Wednesday, November 19, 2008

The Pounding

the rain has started.

giant drops and thick thunder.

the lightning is beautiful but the pounding on my roof often keeps me awake at night.

__________________________

Saturday



I’m headed to Gaborone for groceries. I always bring a book to pass the time and to discourage overly friendly bachelors. Today moist desert landscape shines and distracts me from Kerouac. I look sleepily out the window fanning myself with the novel’s worn pages.

As we approach the bus skids and sputters to a clumsy halt. The boy who collects our fare turn with wide eyes and screams:

Accident! Accident!

In one frantic motion all the passengers around me stand and press against the bus’ left windows. A woman crashes into my back and the space inside our cabin becomes unnaturally silent.

One car has been completely flipped. Another sits crushed into the middle of the road. A hundred yards further lies the third. Despite the rain, smoke billows from their engines and tires.

I am far more fascinated by these bus passengers than I am by the mangled cars.

Their urgency feels abnormally frenzied. Frantic even.

And then I realize. This is not mere curiosity factor.

1.7 million. Tiny villages. Few cars.

They are looking to see if they recognize the vehicles. They are holding their breath.

And they are praying.

____________

Monday


The sun has returned but the streets remain saturated in milky puddles and wet sand.

When I find him Mr. Bathi is sitting hunched over his desk staring at a paper without reading it. He turns to look at me with blank, heavy eyes. I am shocked to see such vacancy in the face of our star athlete – the one who villagers come to watch on the football field, the one who flirts relentlessly with all the female teachers, the one whose students stay late to solicit his feedback on their art projects.

I forget the reason I’ve been looking for him.

What is it?

Bad weekend.

What happened?

He looks out of the corner of his eye at me and then back to his paper. He’s holding it firmly with both hands. Hanging on.

The words come slowly.

My cousins have died. Two of them.

I pull a seat beside him and wait. In the wake of his composure I watch him run an index finger along the edges of the paper. When his poise returns Mr. Bathi clears his throat and continues.

It was a car accident. On the Thamaga road. Just before Kumakwane. Five cars. The Thamaga counselor was killed too.

These words pull all the air from his body and he deflates farther into the chair.

I look from his fallen profile to his crumbled paper and then to my own hands. From out of me spills all those empty things that are meant to console and never do.

And then we sit. I don’t remember for how long. But sitting there feels like the most honest gesture I can offer. And he does not protest.

_______________

Friday


The PACT girls are making donation-posters in my office. We’re collecting Christmas clothes for the Kumakwane orphans and they girls are ecstatic for an excuse to draw all afternoon.

Okay guys 15 more minutes. The Headmaster says you need to be heading home at 5:00.

But Ms. Charles it’s pouring.
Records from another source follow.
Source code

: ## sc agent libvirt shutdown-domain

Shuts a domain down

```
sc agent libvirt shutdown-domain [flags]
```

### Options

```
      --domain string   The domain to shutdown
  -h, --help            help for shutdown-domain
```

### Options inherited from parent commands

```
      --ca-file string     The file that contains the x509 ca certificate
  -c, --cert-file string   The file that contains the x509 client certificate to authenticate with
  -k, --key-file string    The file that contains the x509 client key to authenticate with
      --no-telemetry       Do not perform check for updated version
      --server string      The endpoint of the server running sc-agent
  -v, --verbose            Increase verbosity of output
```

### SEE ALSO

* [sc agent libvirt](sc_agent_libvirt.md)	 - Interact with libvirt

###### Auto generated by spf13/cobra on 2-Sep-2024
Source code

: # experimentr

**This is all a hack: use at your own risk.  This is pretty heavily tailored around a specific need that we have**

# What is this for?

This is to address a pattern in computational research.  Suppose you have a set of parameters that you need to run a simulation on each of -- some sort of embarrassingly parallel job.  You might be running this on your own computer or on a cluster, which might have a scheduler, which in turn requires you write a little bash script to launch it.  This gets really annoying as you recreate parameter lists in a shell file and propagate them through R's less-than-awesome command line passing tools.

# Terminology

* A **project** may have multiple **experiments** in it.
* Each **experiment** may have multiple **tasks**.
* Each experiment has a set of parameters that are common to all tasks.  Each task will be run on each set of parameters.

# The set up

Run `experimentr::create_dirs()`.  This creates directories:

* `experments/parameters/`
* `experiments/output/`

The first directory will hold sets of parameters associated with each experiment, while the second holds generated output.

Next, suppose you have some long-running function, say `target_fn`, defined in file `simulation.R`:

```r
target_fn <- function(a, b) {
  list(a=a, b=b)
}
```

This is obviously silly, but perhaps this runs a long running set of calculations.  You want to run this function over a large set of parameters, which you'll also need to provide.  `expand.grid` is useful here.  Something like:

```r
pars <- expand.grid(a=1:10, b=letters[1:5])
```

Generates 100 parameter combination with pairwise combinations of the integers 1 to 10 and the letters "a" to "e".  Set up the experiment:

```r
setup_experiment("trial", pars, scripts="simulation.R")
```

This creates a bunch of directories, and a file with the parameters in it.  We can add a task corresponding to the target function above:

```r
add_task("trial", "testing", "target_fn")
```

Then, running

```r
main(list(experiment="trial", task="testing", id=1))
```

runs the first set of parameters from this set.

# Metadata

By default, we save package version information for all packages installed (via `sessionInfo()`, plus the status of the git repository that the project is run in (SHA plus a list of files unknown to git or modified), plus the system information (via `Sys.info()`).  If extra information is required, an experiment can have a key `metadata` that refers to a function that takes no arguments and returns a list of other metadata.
Don’t you have a plastic bag we can use to walk home under?

I scan the office and find a stash of trash bags.

Alright, let me ask the teacher on duty if you can take some of these.

When I walk into the lobby the air feels black and dense. Seven teachers sit together beneath this cloud, shaking their heads and speaking in whispers.

Their Setswana is too soft for me to pick up words so I find a seat beside one of the younger teachers.

What is it?

An accident. Just there. She says pointing to the road a quarter mile from our school.

Was anyone hurt?

Yes, several school children from the next village. Primary school kids.

Were they hurt badly?

The teachers look away from me. Some at the floor. Some out the window.

We don’t know yet, Ms. Hane says. They’ve been taken to the hospital.

The ladies continue shaking their heads and mumbling. They seem to know something I don’t and the graveness in their posture terrifies me.

_________


the rain has started.

giant drops and thick thunder.

the lightning is beautiful but the pounding on my roof often keeps me awake at night.